**Required action:** Below are entries; print them exactly from the first line through the one containing "Thrust's implementation seems".

[Records from a data collection]

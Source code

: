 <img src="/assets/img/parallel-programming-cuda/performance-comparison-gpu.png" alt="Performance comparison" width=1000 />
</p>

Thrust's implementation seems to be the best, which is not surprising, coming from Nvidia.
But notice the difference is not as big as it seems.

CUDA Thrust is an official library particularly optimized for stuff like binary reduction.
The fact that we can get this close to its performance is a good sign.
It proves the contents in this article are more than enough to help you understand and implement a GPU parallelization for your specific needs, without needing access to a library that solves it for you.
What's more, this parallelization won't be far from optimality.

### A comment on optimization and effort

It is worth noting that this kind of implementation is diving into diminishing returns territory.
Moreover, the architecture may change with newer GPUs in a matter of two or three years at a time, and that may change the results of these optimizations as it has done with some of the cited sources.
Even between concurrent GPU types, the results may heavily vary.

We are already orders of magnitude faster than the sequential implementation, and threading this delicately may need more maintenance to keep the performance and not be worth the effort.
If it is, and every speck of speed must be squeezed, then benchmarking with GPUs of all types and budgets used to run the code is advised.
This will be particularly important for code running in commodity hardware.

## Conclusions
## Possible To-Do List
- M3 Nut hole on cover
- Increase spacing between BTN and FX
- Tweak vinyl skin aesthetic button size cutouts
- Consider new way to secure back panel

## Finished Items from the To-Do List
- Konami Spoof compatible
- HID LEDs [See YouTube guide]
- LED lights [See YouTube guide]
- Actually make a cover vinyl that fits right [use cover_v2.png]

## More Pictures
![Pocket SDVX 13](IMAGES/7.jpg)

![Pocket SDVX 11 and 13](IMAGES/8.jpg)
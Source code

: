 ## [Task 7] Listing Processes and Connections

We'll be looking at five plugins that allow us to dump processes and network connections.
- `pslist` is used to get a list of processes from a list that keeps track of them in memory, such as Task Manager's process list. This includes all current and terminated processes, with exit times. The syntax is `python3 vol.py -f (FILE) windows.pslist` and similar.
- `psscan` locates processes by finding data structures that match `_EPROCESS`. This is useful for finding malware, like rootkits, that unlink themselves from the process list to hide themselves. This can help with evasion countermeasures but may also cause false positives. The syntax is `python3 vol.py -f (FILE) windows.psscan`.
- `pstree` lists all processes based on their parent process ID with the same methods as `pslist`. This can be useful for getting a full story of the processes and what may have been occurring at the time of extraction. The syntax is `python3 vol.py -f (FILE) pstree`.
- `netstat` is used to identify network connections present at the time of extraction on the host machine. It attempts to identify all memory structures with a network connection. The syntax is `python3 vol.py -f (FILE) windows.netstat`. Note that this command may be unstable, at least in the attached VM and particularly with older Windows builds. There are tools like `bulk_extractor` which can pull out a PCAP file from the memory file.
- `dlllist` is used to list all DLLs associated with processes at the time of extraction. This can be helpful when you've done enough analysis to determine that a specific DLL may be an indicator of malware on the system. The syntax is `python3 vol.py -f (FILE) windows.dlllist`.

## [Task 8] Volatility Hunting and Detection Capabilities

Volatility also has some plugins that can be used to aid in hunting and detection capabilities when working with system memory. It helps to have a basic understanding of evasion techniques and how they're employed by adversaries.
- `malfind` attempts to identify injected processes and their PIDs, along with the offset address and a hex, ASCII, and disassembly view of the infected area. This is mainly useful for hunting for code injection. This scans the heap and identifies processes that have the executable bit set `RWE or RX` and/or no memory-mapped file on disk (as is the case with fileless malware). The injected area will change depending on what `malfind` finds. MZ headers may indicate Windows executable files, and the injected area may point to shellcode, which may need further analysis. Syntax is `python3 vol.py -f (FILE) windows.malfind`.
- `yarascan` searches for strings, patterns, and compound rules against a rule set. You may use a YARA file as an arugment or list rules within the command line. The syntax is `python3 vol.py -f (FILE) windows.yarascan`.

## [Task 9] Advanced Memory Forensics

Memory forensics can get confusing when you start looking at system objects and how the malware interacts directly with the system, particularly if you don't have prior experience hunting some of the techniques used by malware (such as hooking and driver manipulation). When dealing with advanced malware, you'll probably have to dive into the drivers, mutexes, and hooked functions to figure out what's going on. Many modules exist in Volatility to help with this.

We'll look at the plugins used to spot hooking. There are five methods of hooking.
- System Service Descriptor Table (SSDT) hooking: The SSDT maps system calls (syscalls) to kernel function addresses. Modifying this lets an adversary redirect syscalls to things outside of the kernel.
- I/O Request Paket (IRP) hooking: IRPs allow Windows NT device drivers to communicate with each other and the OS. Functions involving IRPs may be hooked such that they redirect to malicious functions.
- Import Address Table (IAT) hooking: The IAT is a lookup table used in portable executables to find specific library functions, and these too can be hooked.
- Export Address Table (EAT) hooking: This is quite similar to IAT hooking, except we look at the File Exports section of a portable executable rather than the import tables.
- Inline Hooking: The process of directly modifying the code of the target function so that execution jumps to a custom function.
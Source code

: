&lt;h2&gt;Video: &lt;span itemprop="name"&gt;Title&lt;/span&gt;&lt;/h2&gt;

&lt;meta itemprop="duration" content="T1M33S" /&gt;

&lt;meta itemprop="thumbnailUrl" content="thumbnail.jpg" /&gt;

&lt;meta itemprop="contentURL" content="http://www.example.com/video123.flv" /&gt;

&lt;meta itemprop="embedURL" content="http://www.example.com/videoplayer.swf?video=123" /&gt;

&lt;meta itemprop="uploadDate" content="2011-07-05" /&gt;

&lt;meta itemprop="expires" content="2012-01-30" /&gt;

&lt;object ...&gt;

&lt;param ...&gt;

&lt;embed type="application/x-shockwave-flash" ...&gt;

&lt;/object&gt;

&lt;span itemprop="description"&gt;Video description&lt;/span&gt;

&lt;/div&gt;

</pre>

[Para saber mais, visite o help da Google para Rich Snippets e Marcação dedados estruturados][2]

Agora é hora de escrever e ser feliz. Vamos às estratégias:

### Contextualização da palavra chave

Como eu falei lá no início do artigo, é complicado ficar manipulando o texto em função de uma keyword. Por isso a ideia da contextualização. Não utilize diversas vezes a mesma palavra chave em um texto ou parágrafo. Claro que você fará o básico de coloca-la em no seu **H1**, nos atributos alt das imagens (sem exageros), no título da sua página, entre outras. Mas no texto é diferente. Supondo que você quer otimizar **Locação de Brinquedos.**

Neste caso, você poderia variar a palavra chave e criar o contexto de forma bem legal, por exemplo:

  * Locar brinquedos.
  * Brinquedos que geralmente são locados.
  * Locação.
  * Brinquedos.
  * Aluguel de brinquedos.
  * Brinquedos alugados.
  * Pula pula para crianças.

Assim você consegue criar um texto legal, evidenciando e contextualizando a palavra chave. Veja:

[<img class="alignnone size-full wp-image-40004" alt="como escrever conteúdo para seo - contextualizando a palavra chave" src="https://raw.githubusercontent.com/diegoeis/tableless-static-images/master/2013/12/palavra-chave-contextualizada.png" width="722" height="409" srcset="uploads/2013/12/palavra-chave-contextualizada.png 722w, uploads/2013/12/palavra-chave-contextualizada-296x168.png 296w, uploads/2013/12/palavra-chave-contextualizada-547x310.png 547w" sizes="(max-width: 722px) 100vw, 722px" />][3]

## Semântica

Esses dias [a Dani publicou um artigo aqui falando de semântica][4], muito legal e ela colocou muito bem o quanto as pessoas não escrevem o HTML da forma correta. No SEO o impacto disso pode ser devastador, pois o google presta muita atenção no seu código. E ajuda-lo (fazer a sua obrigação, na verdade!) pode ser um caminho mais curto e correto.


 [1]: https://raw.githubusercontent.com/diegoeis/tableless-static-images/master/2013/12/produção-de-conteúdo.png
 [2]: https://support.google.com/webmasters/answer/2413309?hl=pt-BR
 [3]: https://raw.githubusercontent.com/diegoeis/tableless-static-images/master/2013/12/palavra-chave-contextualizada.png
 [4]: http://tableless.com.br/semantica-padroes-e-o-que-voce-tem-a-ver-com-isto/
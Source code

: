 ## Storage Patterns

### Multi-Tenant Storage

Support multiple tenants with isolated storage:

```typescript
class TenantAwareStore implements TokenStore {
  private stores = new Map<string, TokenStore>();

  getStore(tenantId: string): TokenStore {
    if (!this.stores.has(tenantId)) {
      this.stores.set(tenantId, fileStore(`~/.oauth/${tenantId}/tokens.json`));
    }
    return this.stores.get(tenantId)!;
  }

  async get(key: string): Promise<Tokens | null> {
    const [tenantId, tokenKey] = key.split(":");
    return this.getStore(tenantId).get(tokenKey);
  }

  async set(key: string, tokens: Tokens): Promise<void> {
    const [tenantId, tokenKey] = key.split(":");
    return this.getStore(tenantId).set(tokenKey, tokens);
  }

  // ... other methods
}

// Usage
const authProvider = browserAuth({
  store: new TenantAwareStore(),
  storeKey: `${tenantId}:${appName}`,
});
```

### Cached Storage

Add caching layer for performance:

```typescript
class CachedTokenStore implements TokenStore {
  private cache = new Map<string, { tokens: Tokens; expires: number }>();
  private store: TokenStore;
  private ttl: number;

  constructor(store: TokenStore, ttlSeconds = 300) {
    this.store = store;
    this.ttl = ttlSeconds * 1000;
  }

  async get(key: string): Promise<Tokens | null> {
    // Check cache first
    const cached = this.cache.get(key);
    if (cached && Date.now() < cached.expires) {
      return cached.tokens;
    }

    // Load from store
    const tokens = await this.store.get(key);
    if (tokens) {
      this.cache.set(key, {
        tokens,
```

**Response to this task:**
Source code

: <img src="/assets/img/parallel-programming-cuda/performance-comparison-gpu.png" alt="Performance comparison" width=1000 />
</p>

Thrust's implementation seems to be the best, which is not surprising, coming from Nvidia.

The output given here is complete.